Damos una vuelta por el campus, no hay mucho que ver: nieve en cantidad industriales, casquetes de hielo alrededor de los ladrillos de terracota y pinos, muchos de ellos. Caléndula parece el establecimiento perfecto para entrar en calor o empezar de nuevo. Como buen caballero, mi padre abre la puerta para mí; y, tal vez suene cliché, pero en el instante que traspaso el umbral de la puerta, el tiempo se detiene.

Como hija de una empedernida diseñadora de interiores, reconozco con facilidad el estilo escandinavo del lugar. Repisas de madera rústica, encimeras de roble pulido, sillones de cuero, almohadones de lana de oveja. Velones altos y semillas de pino coml centros de mesa. El empedrado de la chimenea se eleva hasta el techo y, junto a ella, la mesilla donde nos sentamos. Hay una vista completa del lago, también de las pinturas conexas al Ragnärok nórdico. Es tan enigmático, misterioso y fascinante como el chico que acaricia la cabeza del golden al otro extremo del Café.

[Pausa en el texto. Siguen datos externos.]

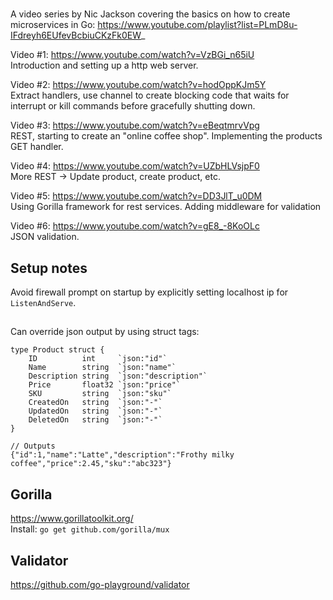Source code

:#
A video series by Nic Jackson covering the basics on how to create microservices in Go: https://www.youtube.com/playlist?list=PLmD8u-IFdreyh6EUfevBcbiuCKzFk0EW_  

Video #1: https://www.youtube.com/watch?v=VzBGi_n65iU   
Introduction and setting up a http web server.  

Video #2: https://www.youtube.com/watch?v=hodOppKJm5Y  
Extract handlers, use channel to create blocking code that waits for interrupt or kill commands before gracefully shutting down.  

Video #3: https://www.youtube.com/watch?v=eBeqtmrvVpg  
REST, starting to create an "online coffee shop". Implementing the products GET handler.

Video #4: https://www.youtube.com/watch?v=UZbHLVsjpF0  
More REST -> Update product, create product, etc.  

Video #5: https://www.youtube.com/watch?v=DD3JlT_u0DM  
Using Gorilla framework for rest services. Adding middleware for validation  

Video #6: https://www.youtube.com/watch?v=gE8_-8KoOLc  
JSON validation.  


## Setup notes
Avoid firewall prompt on startup by explicitly setting localhost ip for `ListenAndServe`.

## 
Can override json output by using struct tags:  
```
type Product struct {
	ID          int     `json:"id"`
	Name        string  `json:"name"`
	Description string  `json:"description"`
	Price       float32 `json:"price"`
	SKU         string  `json:"sku"`
	CreatedOn   string  `json:"-"`
	UpdatedOn   string  `json:"-"`
	DeletedOn   string  `json:"-"`
}

// Outputs
{"id":1,"name":"Latte","description":"Frothy milky coffee","price":2.45,"sku":"abc323"}
```

## Gorilla
https://www.gorillatoolkit.org/  
Install: `go get github.com/gorilla/mux`  


## Validator
https://github.com/go-playground/validator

Siempre he sido fanática de los lugares acogedores y este sin duda es uno de ellos. Está vacío, quizás se debe a que son las tres de la tarde; una camarera recoge nuestra orden. De veras espero que se dé prisa porque muero de hambre. Los ojos interesantes del joven se anclan a los míos momentáneamente; tarareo Paradise de Coldplay con disimulo.

—Linda, ¿cuándo empiezan formalmente las clases?

—Estamos a lunes, ¿no? —el asiente—, los de primer año iniciamos el próximo lunes. Esta semana es inductiva y, además, habrá un recorrido por el campus.

—Cómo te sientes con lo de… ya sabes… Mason —titubea. Para él no es fácil hablar de mi ex novio. —Soy consciente que no debe ser fácil para ti porque planearon esto juntos.

—Papá —digo en señal de reproche. Al mismo tiempo, escondo el rostro detrás de las palmas de mis manos—. ¿No acordamos que no hablaríamos más de esto? Mason quedó en el pasado, ¿entiendes? Ya no importa. Estoy bien con eso.

Sus irises azabache reposan sobre mí de manera silenciosa; me hizo bloquear el dolor de la pérdida y siente orgullo de ello.

—Ambos sabemos que no lo estás. Escucha, yo… —Happy de Pharrell Williams empieza a sonar en el bolsillo de su pantalón y doy por finalizado el intercambio de ideas. —Es Kovacić, debo atender —comunica lo obvio mientras desbloquea la pantalla del celular.

Conversar con Trevor es imposible. Como dueño de la cadena de floristerías más grandes de Holanda y varias sucursales alrededor del mundo; le importan más los números en su cuenta bancaria que el estado emocional de su única hija. Dylan Kovacić —croata de 32 años— es su socio más joven. Un súper bombón he de decir, pero demasiado superficial para mi gusto.

La camarera nos, quiero decir, me trae la orden porque estoy sola. Al ver la bandeja los ojos se me salen del rostro: pan tostado con queso derretido y jamón de pavo, una jarra de chocolate caliente y una ración de churros bañados en arequipe. ¡Gloria! ¡escucho el coro de los ángeles! ¡Aleluya! Debo parecer desesperada porque prácticamente trago sin masticar. La mirada del chico sigue incomodándome, pero las ganas de comer eclipsan todas las siluetas a mi alrededor.

De un momento a otro, el perro ladra con efusividad y corre hasta mi mesa; ¡oh no!, ¡mis tostadas no! Creo que me robará el almuerzo, sin embargo, solo se limita a escudriñarme desde la alfombra. Es precioso, lleva puesto un cardigán crema tejido que cubre hasta la mitad de las patas y la placa ovalada pendiendo del collar naranja me indica el nombre: Jafar. ¡Que ternura! Ladea la cabecita cuando siente que me quedo mirándolo.